Thursday 16 February 2012

A Low

It's 90-95% positive.  I'm groovin' in my days, chasing and loving my daughter, spending time with hubby, doing my work project.  Out of 24 hours, a minute here or there seem to contaminate the positive.  Or writing an entry like this, but I think I need to write it to get it all out there!  Sometimes, it just goes there.  I am human.

There are constant physical reminders, post surgery/recovery, of there being an unanswered question.  Will all be ok, or not?  Within 8-9 days, there are times when I'm just beat, reminded, not so able to see that without a doubt, everything will be ok.  Why am I so tired sometimes?  Why do I feel so not myself sometimes?...  It makes me so frustrated!! 

My appointment with doc is on Wednesday (one week from today).  "I'm sure it will be fine" has come from my lips and those all around me a hundred or so times by now.  But I am a grown woman, still nervous to go to that office and hear what this doctor has to say.

How would I react if it weren't all good?  Would I be strong enough to be gracious? would I be kicked in the gutt and lose it?  Would I not even blink and know I'd fight it till it were gone?  Do I know that no matter how hard you fight it, sometimes life ain't fair?  Yes, I do.  I've seen that story before in friends.  A friend and his two boys who lost their wife and mother to cancer.  Wendy.  She has been in my mind a lot these days.  I began a journal when I first heard she was diagnosed with cancer.  I wasn't a mom at that point, but the love she had for her sons was so brilliant and deep, the news of her having such an aggressive cancer was absolutely shattering. 
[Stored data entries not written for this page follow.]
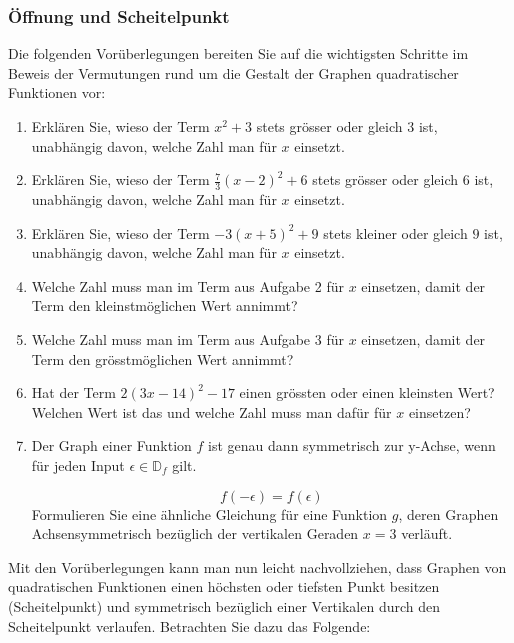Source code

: \subsubsection{Öffnung und Scheitelpunkt}
Die folgenden Vorüberlegungen bereiten Sie auf die wichtigsten Schritte im Beweis der Vermutungen rund um die Gestalt der Graphen quadratischer Funktionen vor:
\begin{enumerate}
    \item Erklären Sie, wieso der Term $x^2+3$ stets grösser oder gleich $3$ ist, unabhängig davon, welche Zahl man für $x$ einsetzt.

    \item Erklären Sie, wieso der Term $\frac{7}{3} (x-2)^2+6$ stets grösser oder gleich $6$ ist, unabhängig davon, welche Zahl man für $x$ einsetzt.

    \item Erklären Sie, wieso der Term $-3(x+5)^2+9$ stets kleiner oder gleich $9$ ist, unabhängig davon, welche Zahl man für $x$ einsetzt.

    \item 	Welche Zahl muss man im Term aus Aufgabe 2 für $x$ einsetzen, damit der Term den kleinstmöglichen Wert annimmt?
          \newpage
    \item Welche Zahl muss man im Term aus Aufgabe $3$ für $x$ einsetzen, damit der Term den grösstmöglichen Wert annimmt?

    \item Hat der Term $2(3x-14)^2-17$ einen grössten oder einen kleinsten Wert? Welchen Wert ist das und welche Zahl muss man dafür für $x$ einsetzen?

    \item Der Graph einer Funktion $f$ ist genau dann symmetrisch zur y-Achse, wenn für jeden Input $\epsilon \in \mathbb{D}_f$ gilt.

          \[
              f(-\epsilon)=f(\epsilon)
          \]
          Formulieren Sie eine ähnliche Gleichung für eine Funktion $g$, deren Graphen Achsensymmetrisch bezüglich der vertikalen Geraden $x=3$ verläuft.

\end{enumerate}
\newpage

Mit den Vorüberlegungen kann man nun leicht nachvollziehen, dass Graphen von quadratischen Funktionen einen höchsten oder tiefsten Punkt besitzen (Scheitelpunkt) und symmetrisch bezüglich einer Vertikalen durch den Scheitelpunkt verlaufen. Betrachten Sie dazu das Folgende:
I didn't know what to do, or how to give to her life, her fight, other than to write.  To write how she inspired me and would be here to continue to inspire her sons, husband, family and friends.  Coincidentally, last week, I found that journal out of necessity for a journal to write notes in.  I've read some of my entries from back then.  I was in Europe at the time 2004.  Wendy, who was the picture of health, such a warm and brilliant soul, who loved her boys to the moon and back, continues to move my life as a mother. 

I wrote a text to her husband yesterday, trying to let him and their sons know that her life and her love made me a better person... but I deleted it.  Started again.  Deleted it.  Would it bring up too much pain?  Would it help them to know that her light is still in this world and she is so not forgotten?  Or would it hurt too much to know she should be here?

She was one of the reasons I considered private surgery.  I remember her hubby's words to my husband, "it things don't seem right, get it checked out right away.  Don't wait".

How would I look at my daughter to know it wouldn't just be my fight, but hers to?  Her life would be shifted huge. 

I wish I could just lift up my 'skirt' and check for myself, "Everything good down there?  Looks fine!  'I'M FINE, YIHOOOO!!'"  But I can't, so I wait.  "It'll be fine".

Next week's schedule begins to shape up.  I wonder where I'll be one week from today. 

Sometimes, I do worry.   Today is just a tired day.